Web Date: April 19, 2012
EPA Issues Fracking Rules
For the first time, air pollution from hydraulic fracturing, or fracking, by natural gas drilling operations will be controlled under a final regulation issued by the Environmental Protection Agency on April 18.
The regulation will require fracking operations to install equipment by January 2015 that will reduce emissions of ozone-producing volatile organic compounds (VOCs) and hazardous air pollutants, such as benzene and hexane. A side benefit will be capture of the powerful greenhouse gas methane, said Gina McCarthy, EPA assistant administrator in the Office of Air & Radiation, when releasing the regulation. The main anthropogenic source of methane in the atmosphere is leakage from the oil and gas industry. Methane is the primary component of natural gas.
The regulation will affect some 13,000 natural gas wells that are repeatedly subjected to injections of water and chemicals at high pressure to release natural gas trapped in shale formations. The rule is controversial because it will constrain drillers nationwide that have found an abundant source of natural gas through fracking. The new supplies of gas are having a profound impact on the U.S. economy and industry. In particular, the chemical industry is profiting from expanding inventories and falling prices of natural gas feedstock.
But thousands of new gas fracking operations have increased the release of air pollutants and methane, which is a greenhouse gas that is at least 20 times as potent as carbon dioxide (C&EN, April 16, page 34).
EPA released its original proposal for regulating air emissions from fracking last July. The American Petroleum Institute (API) and other industry trade associations criticized that plan in terms of how soon it would be implemented. The final regulation, McCarthy said, addresses those concerns and gives gas drillers more than two years to buy and install the equipment necessary to capture methane and other pollutants. Meanwhile, fracking operations are allowed to flare methane and other air emissions.

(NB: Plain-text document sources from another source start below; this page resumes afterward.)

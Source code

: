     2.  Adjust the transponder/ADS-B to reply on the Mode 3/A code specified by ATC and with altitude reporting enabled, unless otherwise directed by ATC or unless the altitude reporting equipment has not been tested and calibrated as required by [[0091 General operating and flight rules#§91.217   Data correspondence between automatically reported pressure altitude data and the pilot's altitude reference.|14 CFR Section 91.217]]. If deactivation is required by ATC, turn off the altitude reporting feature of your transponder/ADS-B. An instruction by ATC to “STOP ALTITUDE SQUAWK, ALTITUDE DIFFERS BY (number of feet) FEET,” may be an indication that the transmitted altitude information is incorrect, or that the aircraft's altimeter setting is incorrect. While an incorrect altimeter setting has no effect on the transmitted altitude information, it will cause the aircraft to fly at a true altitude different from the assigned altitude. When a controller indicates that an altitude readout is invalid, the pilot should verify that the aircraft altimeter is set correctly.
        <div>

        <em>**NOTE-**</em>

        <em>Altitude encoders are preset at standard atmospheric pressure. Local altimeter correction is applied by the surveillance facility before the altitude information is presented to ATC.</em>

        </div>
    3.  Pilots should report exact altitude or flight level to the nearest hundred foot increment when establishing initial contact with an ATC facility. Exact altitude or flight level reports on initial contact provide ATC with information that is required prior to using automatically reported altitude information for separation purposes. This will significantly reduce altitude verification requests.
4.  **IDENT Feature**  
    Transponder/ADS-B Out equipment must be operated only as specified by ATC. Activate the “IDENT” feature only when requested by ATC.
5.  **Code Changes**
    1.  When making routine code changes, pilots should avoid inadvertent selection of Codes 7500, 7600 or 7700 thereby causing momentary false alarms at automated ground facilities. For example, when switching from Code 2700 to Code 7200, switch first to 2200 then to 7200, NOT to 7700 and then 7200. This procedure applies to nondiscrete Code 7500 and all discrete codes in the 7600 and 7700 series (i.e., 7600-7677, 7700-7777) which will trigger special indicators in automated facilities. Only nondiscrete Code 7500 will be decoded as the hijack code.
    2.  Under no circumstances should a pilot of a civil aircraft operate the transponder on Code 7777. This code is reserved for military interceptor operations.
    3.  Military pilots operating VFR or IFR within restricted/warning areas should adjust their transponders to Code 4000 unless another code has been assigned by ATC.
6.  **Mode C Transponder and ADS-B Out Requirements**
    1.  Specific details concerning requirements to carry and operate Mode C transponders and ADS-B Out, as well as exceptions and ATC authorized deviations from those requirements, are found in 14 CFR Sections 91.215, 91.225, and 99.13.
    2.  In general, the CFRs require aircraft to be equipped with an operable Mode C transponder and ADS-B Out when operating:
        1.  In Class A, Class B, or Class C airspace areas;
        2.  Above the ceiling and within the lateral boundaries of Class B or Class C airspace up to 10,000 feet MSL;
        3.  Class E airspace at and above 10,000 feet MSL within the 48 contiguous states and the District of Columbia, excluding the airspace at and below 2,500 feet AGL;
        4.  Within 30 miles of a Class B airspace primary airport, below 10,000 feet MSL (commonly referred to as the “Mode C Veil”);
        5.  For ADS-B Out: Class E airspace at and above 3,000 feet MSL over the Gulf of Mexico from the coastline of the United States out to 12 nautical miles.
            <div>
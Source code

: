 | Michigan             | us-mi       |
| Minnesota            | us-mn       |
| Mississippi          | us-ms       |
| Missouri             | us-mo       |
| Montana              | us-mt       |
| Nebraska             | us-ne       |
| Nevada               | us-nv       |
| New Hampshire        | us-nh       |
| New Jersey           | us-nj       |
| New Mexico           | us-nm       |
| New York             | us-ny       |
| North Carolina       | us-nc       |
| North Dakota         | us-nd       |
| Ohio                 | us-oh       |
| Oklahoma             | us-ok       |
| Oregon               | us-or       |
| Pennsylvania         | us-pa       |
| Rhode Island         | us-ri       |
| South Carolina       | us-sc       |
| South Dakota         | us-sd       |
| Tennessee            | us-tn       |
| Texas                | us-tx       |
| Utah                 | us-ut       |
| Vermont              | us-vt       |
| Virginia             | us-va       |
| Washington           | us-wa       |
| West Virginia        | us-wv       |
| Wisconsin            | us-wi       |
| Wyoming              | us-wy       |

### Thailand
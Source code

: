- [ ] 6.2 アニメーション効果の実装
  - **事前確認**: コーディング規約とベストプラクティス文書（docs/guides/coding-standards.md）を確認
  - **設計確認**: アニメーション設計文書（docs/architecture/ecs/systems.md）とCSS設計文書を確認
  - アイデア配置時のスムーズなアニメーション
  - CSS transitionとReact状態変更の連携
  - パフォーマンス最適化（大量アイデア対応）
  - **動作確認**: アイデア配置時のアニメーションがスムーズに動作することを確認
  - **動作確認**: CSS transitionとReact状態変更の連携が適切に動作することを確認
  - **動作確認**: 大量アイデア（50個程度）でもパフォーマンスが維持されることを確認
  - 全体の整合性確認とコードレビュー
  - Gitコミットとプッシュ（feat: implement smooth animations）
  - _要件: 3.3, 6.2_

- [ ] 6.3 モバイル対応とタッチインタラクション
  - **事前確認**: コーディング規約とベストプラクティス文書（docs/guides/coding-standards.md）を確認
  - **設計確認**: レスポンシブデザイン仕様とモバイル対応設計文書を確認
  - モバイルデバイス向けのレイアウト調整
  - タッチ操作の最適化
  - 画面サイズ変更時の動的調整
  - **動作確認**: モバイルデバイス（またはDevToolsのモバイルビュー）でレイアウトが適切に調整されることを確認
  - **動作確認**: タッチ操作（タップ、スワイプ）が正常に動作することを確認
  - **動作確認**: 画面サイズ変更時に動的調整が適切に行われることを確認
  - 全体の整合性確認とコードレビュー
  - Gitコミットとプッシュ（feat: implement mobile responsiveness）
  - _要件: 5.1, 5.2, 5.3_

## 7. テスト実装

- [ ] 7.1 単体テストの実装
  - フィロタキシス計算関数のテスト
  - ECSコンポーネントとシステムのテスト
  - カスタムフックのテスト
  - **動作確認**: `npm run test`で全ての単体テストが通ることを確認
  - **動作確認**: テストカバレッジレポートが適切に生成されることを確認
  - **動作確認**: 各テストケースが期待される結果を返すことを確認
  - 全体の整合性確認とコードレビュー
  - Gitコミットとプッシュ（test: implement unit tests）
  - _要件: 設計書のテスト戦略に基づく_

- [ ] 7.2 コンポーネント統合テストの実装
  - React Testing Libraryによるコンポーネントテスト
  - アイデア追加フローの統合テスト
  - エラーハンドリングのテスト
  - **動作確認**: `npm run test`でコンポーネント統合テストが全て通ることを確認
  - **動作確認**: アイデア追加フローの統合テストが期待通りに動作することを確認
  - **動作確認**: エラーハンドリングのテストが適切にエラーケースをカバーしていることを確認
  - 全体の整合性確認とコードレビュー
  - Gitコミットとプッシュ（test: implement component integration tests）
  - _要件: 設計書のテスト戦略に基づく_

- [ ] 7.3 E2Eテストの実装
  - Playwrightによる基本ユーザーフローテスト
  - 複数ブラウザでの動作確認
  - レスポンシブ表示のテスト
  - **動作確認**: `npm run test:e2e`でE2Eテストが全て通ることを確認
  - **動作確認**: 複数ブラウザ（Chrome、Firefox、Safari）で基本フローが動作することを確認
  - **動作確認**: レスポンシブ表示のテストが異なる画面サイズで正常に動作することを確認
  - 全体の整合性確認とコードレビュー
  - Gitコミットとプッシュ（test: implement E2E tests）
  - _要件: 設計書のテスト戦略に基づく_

The modified regulation received tentative praise from America’s Natural Gas Association and API. The trade groups say the changes are “constructive” and the improvements “allow our companies to continue reducing emissions while producing the oil and natural gas our country needs.”
The final rule received support from environmental groups, including two in the Southwest—WildEarth Guardians and San Juan Citizens Alliance—that sued to force EPA to issue the regulation.
WildEarth Guardians’ Climate & Energy Program Director Jeremy Nichols says, “Allowing flaring for more than two years is a bit of disappointment. We have the ability to capture that gas. On the other hand, flaring will keep these poisons out of the air.” The onus, he adds, is now on industry to move ahead and install the new equipment.
About half of new U.S. gas wells already have devices installed that eliminate VOC emissions and capture air pollutants and methane during operations, McCarthy said. The recovered methane will generate $11 million to $19 million in annual savings beyond the cost of equipment, she added.
The extent of methane leakage is a point of contention. Industry says EPA’s estimates are too high. Surveys by gas companies and environmental groups, among others, are under way to better quantify how much methane is escaping.